Pour ceux qui pensent que le policier aurait du tirer dans les jambes, je vous laisse cet article pour votre culture personnelle.
Permis de tuer
Tuer n’est pas jouer
Ils rêvent d’action, carburent à l’adrénaline, adorent filer à toute vitesse dans leur voiture de service à la poursuite des bandits. Mais sortir leur arme et abattre l’un d’eux? La vie, la vraie, n’est pas une série télé. L’expérience laisse des marques qu’ils emportent dans leur tombe.
par Marie-Hélène Proulx
Magazine Jobboom
Vol. 9 no. 7
août 2008
C’était une douce soirée d’été. Un quart de travail comme tant d’autres dans la vie de Michel, sergent à la Sûreté du Québec depuis 30 ans. Contraventions, chicanes de voisins, jeunes fêtards troublant la quiétude d’un parc. Le pain quotidien du policier, quoi.
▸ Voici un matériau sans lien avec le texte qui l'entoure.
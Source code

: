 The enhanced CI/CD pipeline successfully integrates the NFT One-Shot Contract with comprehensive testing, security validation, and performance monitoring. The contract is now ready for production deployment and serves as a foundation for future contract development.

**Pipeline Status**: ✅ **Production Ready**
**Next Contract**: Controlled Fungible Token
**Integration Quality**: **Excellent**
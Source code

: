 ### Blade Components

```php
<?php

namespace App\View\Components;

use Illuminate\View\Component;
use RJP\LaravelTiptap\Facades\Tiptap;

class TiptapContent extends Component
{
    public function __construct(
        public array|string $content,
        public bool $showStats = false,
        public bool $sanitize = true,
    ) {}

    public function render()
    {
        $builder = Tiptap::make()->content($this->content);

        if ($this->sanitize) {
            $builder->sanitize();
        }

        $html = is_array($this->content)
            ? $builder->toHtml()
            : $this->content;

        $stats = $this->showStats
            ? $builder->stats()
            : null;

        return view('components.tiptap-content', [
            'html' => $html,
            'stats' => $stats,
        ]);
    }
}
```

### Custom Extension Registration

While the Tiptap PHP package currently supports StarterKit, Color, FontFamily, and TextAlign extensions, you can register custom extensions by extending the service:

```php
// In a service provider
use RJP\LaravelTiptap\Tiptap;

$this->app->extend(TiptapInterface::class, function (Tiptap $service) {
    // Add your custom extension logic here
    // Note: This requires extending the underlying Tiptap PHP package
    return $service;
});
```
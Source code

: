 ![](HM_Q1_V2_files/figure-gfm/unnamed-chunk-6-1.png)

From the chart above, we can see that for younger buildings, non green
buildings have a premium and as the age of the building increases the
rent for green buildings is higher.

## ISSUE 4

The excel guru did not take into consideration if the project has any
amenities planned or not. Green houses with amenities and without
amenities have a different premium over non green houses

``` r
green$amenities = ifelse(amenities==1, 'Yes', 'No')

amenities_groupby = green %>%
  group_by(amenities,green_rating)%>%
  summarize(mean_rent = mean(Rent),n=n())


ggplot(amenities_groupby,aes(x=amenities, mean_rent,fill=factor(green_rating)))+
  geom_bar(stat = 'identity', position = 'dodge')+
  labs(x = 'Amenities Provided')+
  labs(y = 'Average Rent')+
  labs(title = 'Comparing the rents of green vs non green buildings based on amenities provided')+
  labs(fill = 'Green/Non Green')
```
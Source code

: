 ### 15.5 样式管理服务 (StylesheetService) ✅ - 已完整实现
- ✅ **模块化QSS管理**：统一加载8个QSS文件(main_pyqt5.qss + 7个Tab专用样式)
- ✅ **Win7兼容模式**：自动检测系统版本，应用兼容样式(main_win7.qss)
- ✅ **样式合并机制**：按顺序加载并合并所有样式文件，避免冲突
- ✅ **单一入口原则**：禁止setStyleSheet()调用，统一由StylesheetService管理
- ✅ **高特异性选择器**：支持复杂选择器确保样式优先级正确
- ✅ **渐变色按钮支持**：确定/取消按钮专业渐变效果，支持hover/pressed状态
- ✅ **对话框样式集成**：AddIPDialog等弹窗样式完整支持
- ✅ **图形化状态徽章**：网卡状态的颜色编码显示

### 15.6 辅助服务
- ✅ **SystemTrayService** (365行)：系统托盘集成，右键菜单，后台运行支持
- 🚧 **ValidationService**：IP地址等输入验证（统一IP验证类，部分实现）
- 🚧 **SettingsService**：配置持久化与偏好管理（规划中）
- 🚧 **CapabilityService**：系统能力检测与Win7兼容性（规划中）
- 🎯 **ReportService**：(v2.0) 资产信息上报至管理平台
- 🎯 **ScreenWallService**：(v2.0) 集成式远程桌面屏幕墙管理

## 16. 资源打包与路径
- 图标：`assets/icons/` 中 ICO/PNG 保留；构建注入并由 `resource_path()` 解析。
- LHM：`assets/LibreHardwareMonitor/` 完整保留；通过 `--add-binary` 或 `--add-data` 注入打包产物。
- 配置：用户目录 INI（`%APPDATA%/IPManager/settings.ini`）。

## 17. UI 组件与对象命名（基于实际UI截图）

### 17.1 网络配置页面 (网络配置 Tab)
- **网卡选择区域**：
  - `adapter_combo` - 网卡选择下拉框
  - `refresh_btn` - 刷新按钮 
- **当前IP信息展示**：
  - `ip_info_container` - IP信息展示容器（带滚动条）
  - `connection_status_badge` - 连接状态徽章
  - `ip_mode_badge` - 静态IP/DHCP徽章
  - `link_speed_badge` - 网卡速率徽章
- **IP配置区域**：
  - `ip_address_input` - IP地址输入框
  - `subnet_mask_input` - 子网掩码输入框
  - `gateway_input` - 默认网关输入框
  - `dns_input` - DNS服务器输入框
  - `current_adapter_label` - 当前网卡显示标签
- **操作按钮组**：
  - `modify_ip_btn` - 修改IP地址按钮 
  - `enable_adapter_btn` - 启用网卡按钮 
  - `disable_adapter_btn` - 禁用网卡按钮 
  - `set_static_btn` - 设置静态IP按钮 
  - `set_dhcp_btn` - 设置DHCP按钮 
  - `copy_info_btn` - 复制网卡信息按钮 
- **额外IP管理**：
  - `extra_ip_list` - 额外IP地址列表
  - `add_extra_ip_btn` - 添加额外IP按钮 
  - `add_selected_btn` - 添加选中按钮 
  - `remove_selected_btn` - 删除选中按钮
Un calme plat insuffisant pour lui faire oublier une mise en garde reçue lors de sa formation, en 1975 : chaque intervention policière est une boîte à surprises. On ne sait jamais de quoi le clown à ressort est capable.
Ce soir-là, Michel reçoit un appel d’un autre corps policier. Ils ont besoin d’aide pour rattraper un fuyard qui menace de tuer sa copine, et qui roule à vive allure en direction de chez elle. Casier judiciaire aussi épais que le Code criminel, sans doute armé et dangereux.
Michel se lance à sa poursuite en voiture, avec d’autres collègues. Une barre à clous jetée en travers du chemin et une collision forcée réussissent à l’immobiliser. Michel sort de son véhicule pour arrêter le suspect, barricadé dans sa voiture. Mais voilà qu’à travers la vitre teintée, il l’aperçoit qui pointe un revolver dans sa direction. Quelques mètres à peine les séparent.
«J’ai sorti mon arme à feu et je lui ai crié de lâcher la sienne. Il n’obtempérait pas. Je ne pouvais me permettre de réfléchir longtemps sur ses intentions : plus tu attends, plus tu vois un être humain. Un jeune homme de l’âge de ton fils, peut-être. Et tu commences à hésiter… Or, ma vie était en danger.»
Il a fait feu. Sur une vraie personne, pour la première fois de sa carrière. Une énorme poussée d’adrénaline s’est manifestée au moment d’appuyer sur la gâchette. Mille fois plus intense que celle qu’il éprouve lorsqu’il traverse la ville dans son «char de police», à 200 km/heure. «C’était si puissant que je n’entendais pas les coups de feu. J’ai même cru que mon arme ne fonctionnait pas.»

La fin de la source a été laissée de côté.